An investigation targeting tax evasion from landlords has been announced by HMRC. The investigation, promising to recover up to £17m in unpaid taxes, is due to begin shortly. Despite this, it is unclear what has prompted the arrangements.
The original announcement stated, ‘a new taskforce to tackle tax evasion on property transactions was announced today by HMRC.’ This sparked confusion in some quarters, as the title of the piece, ‘HMRC targets property rentals,’ then refers to transactions, commonly used in sales and not lettings.
A large taskforce
The scheme is firstly focusing on private landlords in a number of regions, including East Anglia, London and Nottingham. If successful, the scheme can be rolled out across the U.K
Stephen Barratt, private client director at James Cowper, believes that the net is tightening on landlords that have been unscrupulous regarding tax. Mr Barratt said that, ‘landlords can reasonably expect HMRC to gather information from across government departments and many other sources including press and internet advertisements, universities and colleges.’

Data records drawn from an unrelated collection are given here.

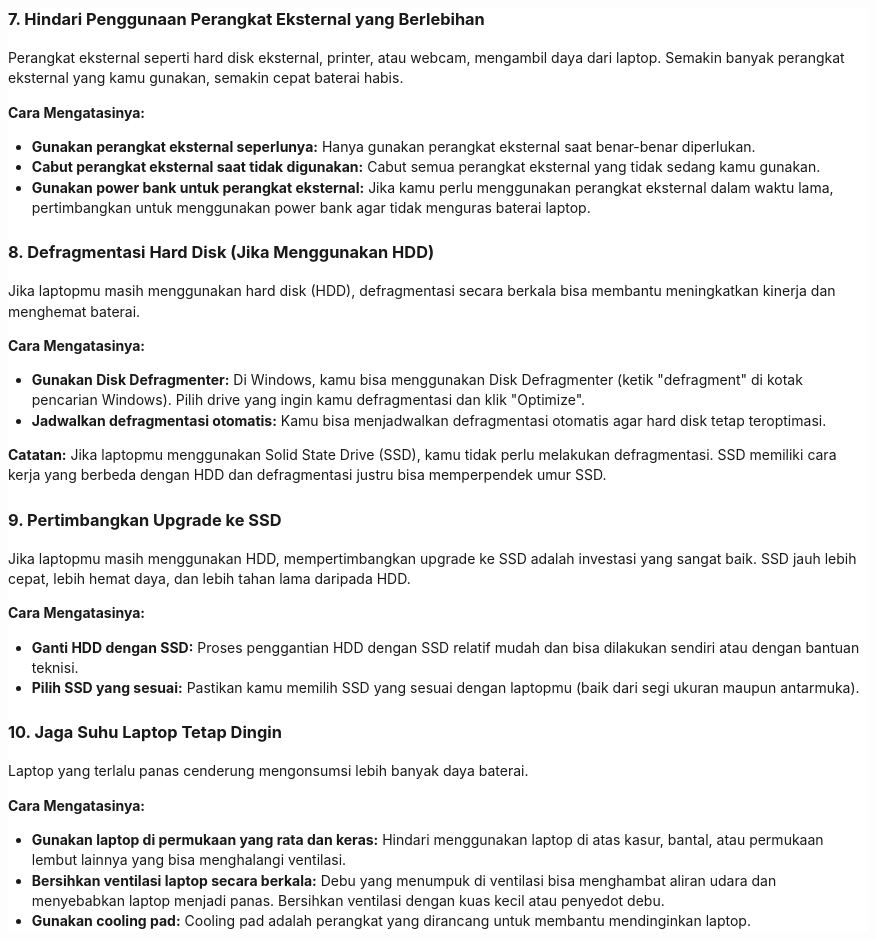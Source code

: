 ### 7\. Hindari Penggunaan Perangkat Eksternal yang Berlebihan

Perangkat eksternal seperti hard disk eksternal, printer, atau webcam, mengambil daya dari laptop. Semakin banyak perangkat eksternal yang kamu gunakan, semakin cepat baterai habis.

**Cara Mengatasinya:**

- **Gunakan perangkat eksternal seperlunya:** Hanya gunakan perangkat eksternal saat benar-benar diperlukan.
- **Cabut perangkat eksternal saat tidak digunakan:** Cabut semua perangkat eksternal yang tidak sedang kamu gunakan.
- **Gunakan power bank untuk perangkat eksternal:** Jika kamu perlu menggunakan perangkat eksternal dalam waktu lama, pertimbangkan untuk menggunakan power bank agar tidak menguras baterai laptop.

### 8\. Defragmentasi Hard Disk (Jika Menggunakan HDD)

Jika laptopmu masih menggunakan hard disk (HDD), defragmentasi secara berkala bisa membantu meningkatkan kinerja dan menghemat baterai.

**Cara Mengatasinya:**

- **Gunakan Disk Defragmenter:** Di Windows, kamu bisa menggunakan Disk Defragmenter (ketik "defragment" di kotak pencarian Windows). Pilih drive yang ingin kamu defragmentasi dan klik "Optimize".
- **Jadwalkan defragmentasi otomatis:** Kamu bisa menjadwalkan defragmentasi otomatis agar hard disk tetap teroptimasi.

**Catatan:** Jika laptopmu menggunakan Solid State Drive (SSD), kamu tidak perlu melakukan defragmentasi. SSD memiliki cara kerja yang berbeda dengan HDD dan defragmentasi justru bisa memperpendek umur SSD.

### 9\. Pertimbangkan Upgrade ke SSD

Jika laptopmu masih menggunakan HDD, mempertimbangkan upgrade ke SSD adalah investasi yang sangat baik. SSD jauh lebih cepat, lebih hemat daya, dan lebih tahan lama daripada HDD.

**Cara Mengatasinya:**

- **Ganti HDD dengan SSD:** Proses penggantian HDD dengan SSD relatif mudah dan bisa dilakukan sendiri atau dengan bantuan teknisi.
- **Pilih SSD yang sesuai:** Pastikan kamu memilih SSD yang sesuai dengan laptopmu (baik dari segi ukuran maupun antarmuka).

### 10\. Jaga Suhu Laptop Tetap Dingin

Laptop yang terlalu panas cenderung mengonsumsi lebih banyak daya baterai.

**Cara Mengatasinya:**

- **Gunakan laptop di permukaan yang rata dan keras:** Hindari menggunakan laptop di atas kasur, bantal, atau permukaan lembut lainnya yang bisa menghalangi ventilasi.
- **Bersihkan ventilasi laptop secara berkala:** Debu yang menumpuk di ventilasi bisa menghambat aliran udara dan menyebabkan laptop menjadi panas. Bersihkan ventilasi dengan kuas kecil atau penyedot debu.
- **Gunakan cooling pad:** Cooling pad adalah perangkat yang dirancang untuk membantu mendinginkan laptop.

Barratt went on to say that, ‘increasingly sophisticated techniques,’ employed by the Government mean that those paying insufficient tax going undetected are, ‘rapidly vanishing.’ James Cowper believes that on top of looking unpaid tax, HMRC will also look to recover unpaid VAT.
It can be suggested that the scheme will uncover landlords who were simply unaware that VAT is charged on certain properties. These types of landlord are thought to be those who offer temporary accommodation, for example to seasonal workers or students. In these instances, the landlord may not be registered for VAT when they should be and therefore could be facing a backdated claim.
James Cowper has offered advice to those landlords fearing that they may owe outstanding tax. This advice includes not approaching HMRC directly without speaking with a tax advisor. Furthermore, the firm has appealed to landlords to not simply ignore the crackdown, saying that the HMRC is already likely to be aware of those landlords in arrears. Any attempt to rebuff payments could result in a more-hefty fine.